Travel to Mexico is the subject of one of the New Riders best-known songs, “Henry.” Marmaduke often dedicated live performances of the song to anyone in the audience who “smuggles dope for a living,” and given that most of the New Riders best shows were during the early ’70s opening for the Grateful Dead, there were no doubt plenty of audience members who appreciated such recognition.
“Henry” is about the titular drug runner on his way down to Acapulco to find out why all the marijuana has stopped flowing to the United States. After navigating a series of twisty mountain roads, he finds his supplier’s farm and proceeds to get thoroughly obliterated on freshly trimmed crops. The song is about the drive back, as told from the perspective of an unnamed passenger, who is continually beseeching the seriously faded Henry to keep the brakes on as they careen through the mountain passes.

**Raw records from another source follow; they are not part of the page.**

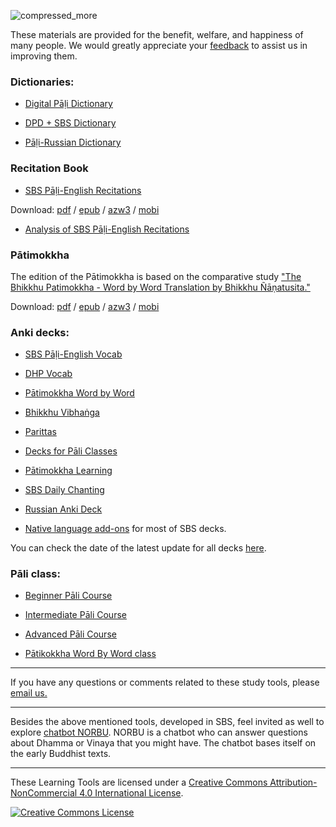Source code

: ![compressed_more](https://github.com/user-attachments/assets/24d4cae6-66b4-48de-a7d0-de1ce5969a77)

These materials are provided for the benefit, welfare, and happiness of many people. We would greatly appreciate your [feedback](https://docs.google.com/forms/d/e/1FAIpQLSeA7LgF9KnCGWw1_HysqKpgD4eg4Hjo3ZFG7GcL53nsIETDCw/viewform?) to assist us in improving them.

### Dictionaries:

- [Digital Pāḷi Dictionary](https://digitalpalidictionary.github.io/)

- [DPD + SBS Dictionary](https://sasanarakkha.github.io/study-tools/dict/sbs-pali-dictionary.html)

- [Pāḷi-Russian Dictionary](https://digitalpalidictionary.github.io/rus/)

<!-- - [Devamitta Pāḷi Study](https://sasanarakkha.github.io/study-tools/dict/dps.html) -->

### Recitation Book

- [SBS Pāḷi-English Recitations](https://sasanarakkha.org/2019/09/08/sbs-pali-english-recitations/)

Download: [pdf](https://github.com/sasanarakkha/pali-english-recitations/releases/latest/download/SBS_Pali-English_Recitations.pdf) / [epub](https://github.com/sasanarakkha/pali-english-recitations/releases/latest/download/SBS_Pali-English_Recitations.epub) / [azw3](https://github.com/sasanarakkha/pali-english-recitations/releases/latest/download/SBS_Pali-English_Recitations.azw3) / [mobi](https://github.com/sasanarakkha/pali-english-recitations/releases/latest/download/SBS_Pali-English_Recitations.mobi)

- [Analysis of SBS Pāḷi-English Recitations](https://sasanarakkha.github.io/study-tools/sbs-per-analysis.html)

### Pātimokkha

The edition of the Pātimokkha is based on the comparative study ["The Bhikkhu Patimokkha - Word by Word Translation by Bhikkhu Ñāṇatusita."](https://www.bps.lk/olib/bp/bp626s_Nyanatusita_Analysis-of-Bhikkhu-Patimokkha.pdf)

Download: [pdf](https://github.com/sasanarakkha/nanatusita-patimokkha/releases/latest/download/Nanatusita_Bhikkhupatimokkha.pdf) / [epub](https://github.com/sasanarakkha/nanatusita-patimokkha/releases/latest/download/Nanatusita_Bhikkhupatimokkha.epub) / [azw3](https://github.com/sasanarakkha/nanatusita-patimokkha/releases/latest/download/Nanatusita_Bhikkhupatimokkha.azw3) / [mobi](https://github.com/sasanarakkha/nanatusita-patimokkha/releases/latest/download/Nanatusita_Bhikkhupatimokkha.mobi)

### Anki decks:

- [SBS Pāḷi-English Vocab](https://sasanarakkha.github.io/study-tools/anki-decks/sbs-pali-english-vocab.html)

- [DHP Vocab](https://sasanarakkha.github.io/study-tools/anki-decks/dhp-vocab.html)

- [Pātimokkha Word by Word](https://sasanarakkha.github.io/study-tools/anki-decks/patimokkha-word-by-word.html)

- [Bhikkhu Vibhaṅga](https://sasanarakkha.github.io/study-tools/anki-decks/vibhanga.html)

- [Parittas](https://sasanarakkha.github.io/study-tools/anki-decks/parittas.html)

- [Decks for Pāli Classes](https://sasanarakkha.github.io/study-tools/pali-class/update-anki-class.html)

- [Pātimokkha Learning](https://sasanarakkha.github.io/study-tools/anki-decks/patimokkha-learning.html)

- [SBS Daily Chanting](https://sasanarakkha.github.io/study-tools/anki-decks/sbs-daily-chanting.html)

- [Russian Anki Deck](https://sasanarakkha.github.io/study-tools/anki-decks/ru-pali-vocab.html)

- [Native language add-ons](https://sasanarakkha.github.io/study-tools/anki-decks/native.html) for most of SBS decks.

<!-- - [Sutta Piṭaka Vocab](https://sasanarakkha.github.io/study-tools/anki-decks/sutta-pitaka-vocab.html) -->

<!-- - [Roots](https://sasanarakkha.github.io/study-tools/anki-decks/roots.html) -->


You can check the date of the latest update for all decks  [here](https://github.com/sasanarakkha/study-tools/releases/latest).

<!-- - [DHP Learning](https://sasanarakkha.github.io/study-tools/anki-decks/dhp-learning.html) -->
<!-- - [Sutta Q&A](https://sasanarakkha.github.io/study-tools/anki-decks/sutta-q-a.html) -->
<!-- - [Ñāṇatiloka Buddhist Dictionary](https://sasanarakkha.github.io/study-tools/anki-decks/nanatiloka.html) -->
<!-- - [Reading Common Pāli Phrases](https://sasanarakkha.github.io/study-tools/anki-decks/reading-common-pali-phrases.html) -->

### Pāli class:

- [Beginner Pāli Course](https://sasanarakkha.github.io/study-tools/pali-class/pali-class.html)

- [Intermediate Pāli Course](https://sasanarakkha.github.io/study-tools/pali-class/pali-class-inter.html)

- [Advanced Pāli Course](https://sasanarakkha.github.io/study-tools/pali-class/pali-class-adv.html)

- [Pātikokkha Word By Word class](https://sasanarakkha.github.io/study-tools/pali-class/patimokkha-class.html)

----------

If you have any questions or comments related to these study tools, please [email us.](mailto:studytools@sasanarakkha.org)

-----------

Besides the above mentioned tools, developed in SBS, feel invited as well to explore [chatbot NORBU](https://norbu-ai.org/ebt/). NORBU is a chatbot who can answer questions about Dhamma or Vinaya that you might have. The chatbot bases itself on the early Buddhist texts.

---

These Learning Tools are licensed under a [Creative Commons Attribution-NonCommercial 4.0 International License](http://creativecommons.org/licenses/by-nc/4.0/).

<a rel="license" href="http://creativecommons.org/licenses/by-nc/4.0/"><img alt="Creative Commons License" style="border-width:0" src="https://i.creativecommons.org/l/by-nc/4.0/88x31.png" /></a><br />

It’s a song that, like so many New Riders tunes, conveys a distinctly hippie experience using the language of country music. The band was an outgrowth of Jerry Garcia’s pre-Dead unit, the wacky bluegrass band Mother McCree’s Uptown Jug Champions. The Dead did plenty of country-leaning material, but Garcia still wanted an outlet for his pedal steel licks, and thus the New Riders of the Purple Sage came to be.
Garcia does indeed lay down sublime steel guitar on their first two albums — as a band member on the eponymous 1971 debut, and a guest on 1972’s mellow Powerglide — and joined them onstage frequently when the two bands toured together throughout the early ’70s. It’s here that Garcia really opens up on the foot pedals, unleashing sinuous lines of guitar twang; a perfect complement to Marmaduke’s dopey, nasal voice.
Such hippie experiences aren’t just limited to running drugs: Marmaduke was also quite adept at celebrating the natural beauty of California wilderness with songs like “Rainbow,” and wrote environmentalist ballads like “Last Lonely Eagle,” which managed to be as unapologetically corny and gorgeously heartbreaking as George Jones. Later, less well-known albums like Brujo continued to convey Marmaduke’s interest in South American adventure through his songs and collaborations, my favorite being the Kim Fowley-penned “On The Amazon,” the story of a thief who flees the city to become a river bandit.
The New Riders made great country music because they came off as goofy and brokenhearted as real country musicians, not urban folkies poor-mouthing their way through ballads of small town heartbreak or long nights of hauling freight; in other words, I believe Marmaduke because he wrote really dumb, beautiful songs.
Marmaduke and his band sound just like what they were: hippies who loved country music. Even when they dabbled in Bakersfield classics or pulled out their gloopy psychedelic version of the speed-chomping anthem “Six Days on the Road,” it always sounded like stoned tribute, rather than like they were really trying to come off like actual truck drivers, roughnecks or fence-mending cowboys. That puts Marmaduke’s body of work — which also includes co-writing credit on the Dead classic “Friend of the Devil” along with guest spots on American Beauty, Aoxomoxoa and Workingman’s Dead — closer to cowboy storytellers like Robert Earl Keene, Jerry Jeff Walker or Commander Cody than either the San Francisco acid rock scene from whence he sprang, or the alt-country players rocking vintage NRPS gear procured from eBay collectors.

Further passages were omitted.